The vest is working up nicely.  Like all colourwork, it seems to almost knit itself.  Between 9 and 11 in the morning yesterday, I knit a good inch. Which is fine except I had planned to do a solid morning of housework, and I am sure that I only knit for a very very short time.  Note to self:  don't pick up the colourwork unless you actually have time. Its hypnotic.

I am not touching it this morning.  I'd probably end up late for work!

This morning, my task is to tidy my study, clean a bathroom or two, deal with the things I did not do yesterday morning.  The first thing I did was to put away the yarn that was taken out of the closet as I tried to find the right colours of Cascade 220 for the vest.  

You know, before this vest adventure, I did not have much Cascade 220.  I had   5 or 6 skeins of a rich ruby red, and a sweater quantity of green. There were odds and ends from hats at Christmas a few years ago, but that was it. Now the Cascade 220 inventory includes 3 skeins of each of 2 different rusts, 3 or 4 different grays, 2 different greens, plain brown and black. 3 skeins of each. It is a ot of yarn.  I also have some part balls of bright strong accent colours bought for practising colourwork knitting as I learned.  Sigh.  Now what?  

There is no other yarn in the stash that I have in such overall quantities without a specific purpose.  This might be one of those burning questions that never gets an answer, but the yarn is Cascade 220.  Useful for everything.

With those duck feet slippers in mind, this household is about to go into slipper production. Somewhere around here I have a felted clog pattern, there is a good little sock type slipper pattern I can get at the store and I could knit multiples of the little felted slippers everyone was  knitting last Christmas.

Thankfully, slippers are fast knitting.  Small projects. Double stranded yarn.  Fairly large needles. Speedy knitting.   First the vest.  Then a dozen other things, and well you know...

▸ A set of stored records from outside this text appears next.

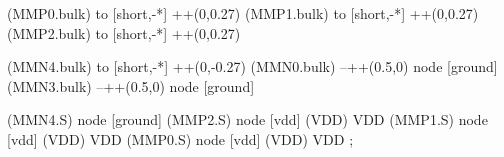 \begin{circuitikz}[american]
	(MMP0.bulk) to [short,-*] ++(0,0.27)
	(MMP1.bulk) to [short,-*] ++(0,0.27)
	(MMP2.bulk) to [short,-*] ++(0,0.27)
	
	(MMN4.bulk) to [short,-*] ++(0,-0.27)
	(MMN0.bulk) --++(0.5,0) node [ground] {}
	(MMN3.bulk) --++(0.5,0) node [ground] {}


	(MMN4.S) node [ground] {}
	(MMP2.S) node [vdd] (VDD) {VDD}
	(MMP1.S) node [vdd] (VDD) {VDD}
	(MMP0.S) node [vdd] (VDD) {VDD}
;

\end{circuitikz}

I have several months before I have to begin my Christmas knitting. Christmas is ages away. Sure it is.     

1 comment:

Sandra said...

I keep telling myself that Christmas is months away and I have lots of time. Yeah, right.
Every year, I start my Christmas knitting in January, take a break from February to September, then take a look at the size of my family and friends, and start the scarmble yet again.